異国の地カンボジアにて、朗々と歌い上げるカントリーロード。マーリンの瞼に浮かぶは遙かなるロンドンか、、、
胸に迫る熱いシーンだ。
(テキーラの出番これだけ?と拍子抜けだったが実はスケジュールに急な事態が飛び込んだ事による大人の都合だったらしい。エルトン"キング"ジョンのシーンが過剰に多く感じたのはチャニング・テイタムが抜けた尺の穴埋め?と疑うのは穿ち過ぎか?
まぁ、ウィスキーがカッコよかったから良しとしよう。テキーラは今後活躍しそうだし)
冒頭のPrince - Let's Go Crazyは最高にクールだ。スピード感溢れるカーチェイスで楽しませて(笑わせて)くれる。

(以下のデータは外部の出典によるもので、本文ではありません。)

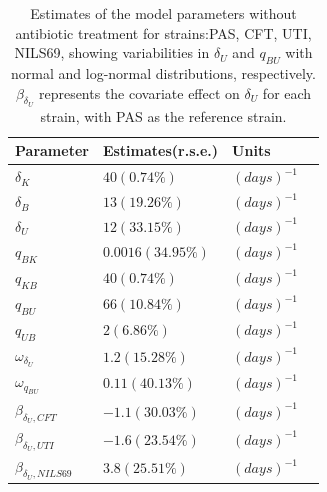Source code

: \documentclass{article}
\begin{document}
\begin{table}
	\begin{tabular}{|l|l|l|l|}
		\hline
		Parameter & Estimates(r.s.e.) & Units\\ \hline
		$\delta_{K}$ & $40(0.74\%)$ & $(days)^{-1}$\\
		$\delta_{B}$ & $13(19.26\%)$ & $(days)^{-1}$\\
		$\delta_{U}$ & $12(33.15\%)$ & $(days)^{-1}$\\
		$q_{BK}$ & $ 0.0016(34.95\%)$ & $(days)^{-1}$\\
		$q_{KB}$ & $40(0.74\%)$ & $(days)^{-1}$\\
		$q_{BU}$ & $66(10.84\%)$ & $(days)^{-1}$\\
		$q_{UB}$ & $2(6.86\%)$ & $(days)^{-1}$\\
		$\omega_{\delta_{U}}$ & $1.2(15.28\%)$ & $(days)^{-1}$\\
		$\omega_{q_{BU}}$ & $0.11(40.13\%)$ & $(days)^{-1}$\\
		$\beta_{\delta_{U}, CFT}$ & $-1.1 (30.03\%)$ & $(days)^{-1}$\\
		$\beta_{\delta_{U}, UTI}$ & $-1.6 (23.54\%)$ & $(days)^{-1}$\\
		$\beta_{\delta_{U}, NILS69}$ & $3.8 (25.51\%)$ & $(days)^{-1}$\\
		\hline
	\end{tabular}
	\label{tab:FinalModelALLStrains}
	\caption{Estimates of the model parameters without antibiotic treatment for strains:PAS, CFT, UTI, NILS69, showing variabilities in $\delta_U$ and $q_{BU}$ with normal and log-normal distributions, respectively. $\beta_{\delta_U}$ represents the covariate effect on $\delta_U$ for each strain, with PAS as the reference strain.}
\end{table}
\end{document}
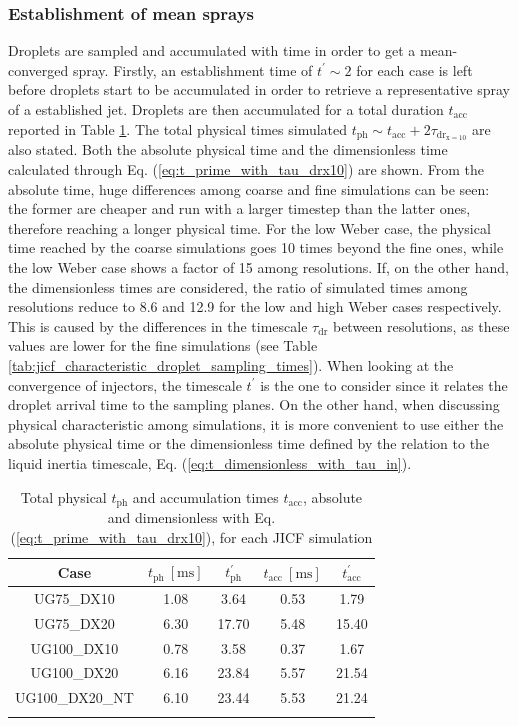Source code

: \subsubsection*{Establishment of mean sprays}

Droplets are sampled and accumulated with time in order to get a mean-converged spray. Firstly, an establishment time of $t^{\prime} \sim 2$ for each case is left before droplets start to be accumulated in order to retrieve a representative spray of a established jet. Droplets are then accumulated for a total duration $t_\mathrm{acc}$ reported in Table \ref{tab:jicf_SLI_t_prime_accumulation}. The total physical times simulated $t_\mathrm{ph} \sim t_\mathrm{acc} + 2 \tau_\mathrm{dr_{x=10}}$ are also stated. Both the absolute physical time and the dimensionless time calculated through Eq. (\ref{eq:t_prime_with_tau_drx10}) are shown. From the absolute time, huge differences among coarse and fine simulations can be seen: the former are cheaper and run with a larger timestep than the latter ones, therefore reaching a longer physical time. For the low Weber case, the physical time reached by the coarse simulations goes 10 times beyond the fine ones, while the low Weber case shows a factor of 15 among resolutions. If, on the other hand, the dimensionless times are considered, the ratio of simulated times among resolutions reduce to 8.6 and 12.9 for the low and high Weber cases respectively. This is caused by the differences in the timescale $\tau_\mathrm{dr}$ between resolutions, as these values are lower for the fine simulations (see Table \ref{tab:jicf_characteristic_droplet_sampling_times}). When looking at the convergence of injectors, the timescale $t^{\prime}$ is the one to consider since it relates the droplet arrival time to the sampling planes. On the other hand, when discussing physical characteristic among simulations, it is more convenient to use either the absolute physical time or the dimensionless time defined by the relation to the liquid inertia timescale, Eq. (\ref{eq:t_dimensionless_with_tau_in}).


\begin{table}[!h]
\centering
\caption{Total physical $t_\mathrm{ph}$ and accumulation times $t_\mathrm{acc}$, absolute and dimensionless with Eq. (\ref{eq:t_prime_with_tau_drx10}), for each JICF simulation}
\begin{tabular}{ccccc}
\thickhline
\textbf{Case} & $t_\mathrm{ph}~[\mathrm{ms}]$ &  $t_\mathrm{ph}^{\prime}$ & $t_\mathrm{acc}~[\mathrm{ms}]$  & $t_\mathrm{acc}^{\prime}$  \\
\hline
UG75\_DX10 & 1.08 & 3.64 & 0.53 & 1.79 \\
UG75\_DX20 & 6.30 & 17.70 & 5.48  & 15.40 \\
UG100\_DX10 & 0.78  & 3.58 & 0.37 & 1.67 \\
UG100\_DX20  & 6.16 & 23.84 & 5.57 & 21.54 \\
UG100\_DX20\_NT  & 6.10  & 23.44 & 5.53 &  21.24 \\
\thickhline
\end{tabular}
\label{tab:jicf_SLI_t_prime_accumulation}
\end{table}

モンテ・ビアンコ・スカイウェイの360度回転ゴンドラシーンは必見!
今回、安堵したのはエグジーとティルデがきちんと交際していた事。
ボンドガールよろしく、ひと時のラヴアフェアだったら、この作風だと下品になってしまうので嫌だな?と思っていたので作品への好感度が増したし、ご両親である国王夫妻との会食で難題にスラスラ答えるエグジーは痛快だった。その直後にロキシーを襲う悲劇には心が痛むが。ヒロインは2人要らないという事なのか?
いや、ハリーを思えば、今後の復活は?願わくば再登場に期待したいものだが。
キングスマンとステイツマンの対比も良し。
はたまた、ステイツマンが造る「酒」は合法、ポピーの「麻薬」は違法。という対比は、娯楽シーンの緩さで麻痺しかけた脳に冷ややかな問題を提起してくる。
この辺りがマシュー・ヴォーン監督ならではの好ましいイヤラシさだと思う。
生ハンバーグに関しては、、、中盤の方は、まぁ悪人の末路という事で許容範囲。
前回、あれだけヤッちゃってるから、目玉となるグロさは必要だったのだと理解しよう。
終盤の「彼」の動機は、同情も理解も出来るものであり、決して悪人ではない。こちらは「目的は正しくとも手段を間違えてはならない」「人を呪わば穴2つ」と捉える事で許容範囲であった。
それにしてもエルトン・ジョン御大が楽しそうだったー(笑)
連れだってコンサートに向かうエグジーとハリーという絵面も、今後観たいシーンの一つである。
3作目は誕生秘話という事で、馴染みの面々には会えないだろうが、今年の夏が楽しみだ。